## Data in this exercise
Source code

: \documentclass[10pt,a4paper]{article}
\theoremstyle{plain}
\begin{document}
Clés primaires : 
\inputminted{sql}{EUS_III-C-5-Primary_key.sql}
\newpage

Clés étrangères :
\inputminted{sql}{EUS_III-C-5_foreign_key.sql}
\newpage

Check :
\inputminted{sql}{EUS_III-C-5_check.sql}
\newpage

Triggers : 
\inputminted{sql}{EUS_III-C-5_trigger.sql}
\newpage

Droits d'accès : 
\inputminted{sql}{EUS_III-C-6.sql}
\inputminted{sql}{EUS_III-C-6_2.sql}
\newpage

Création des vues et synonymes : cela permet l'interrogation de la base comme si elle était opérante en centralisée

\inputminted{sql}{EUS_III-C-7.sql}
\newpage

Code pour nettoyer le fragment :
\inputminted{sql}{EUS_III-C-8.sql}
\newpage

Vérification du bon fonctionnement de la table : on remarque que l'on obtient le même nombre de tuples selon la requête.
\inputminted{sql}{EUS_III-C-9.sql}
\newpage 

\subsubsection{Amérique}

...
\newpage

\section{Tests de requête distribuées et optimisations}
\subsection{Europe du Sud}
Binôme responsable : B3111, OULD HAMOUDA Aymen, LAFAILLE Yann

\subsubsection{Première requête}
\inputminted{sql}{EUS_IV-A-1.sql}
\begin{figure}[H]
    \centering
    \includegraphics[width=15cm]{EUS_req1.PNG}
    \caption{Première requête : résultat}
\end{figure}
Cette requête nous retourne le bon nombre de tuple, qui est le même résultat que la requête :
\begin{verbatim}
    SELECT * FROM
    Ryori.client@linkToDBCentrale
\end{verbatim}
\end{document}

## Activity
Only lines with the string "inputminted" belong in the answer; copy each of them from the listing.

## Answer
\inputminted{sql}{EUS_III-C-5-Primary_key.sql}
\inputminted{sql}{EUS_III-C-5_foreign_key.sql}
\inputminted{sql}{EUS_III-C-5_check.sql}
\inputminted{sql}{EUS_III-C-5_trigger.sql}
\inputminted{sql}{EUS_III-C-6.sql}
\inputminted{sql}{EUS_III-C-6_2.sql}
\inputminted{sql}{EUS_III-C-7.sql}
\inputminted{sql}{EUS_III-C-8.sql}
\inputminted{sql}{EUS_III-C-9.sql}
\inputminted{sql}{EUS_IV-A-1.sql}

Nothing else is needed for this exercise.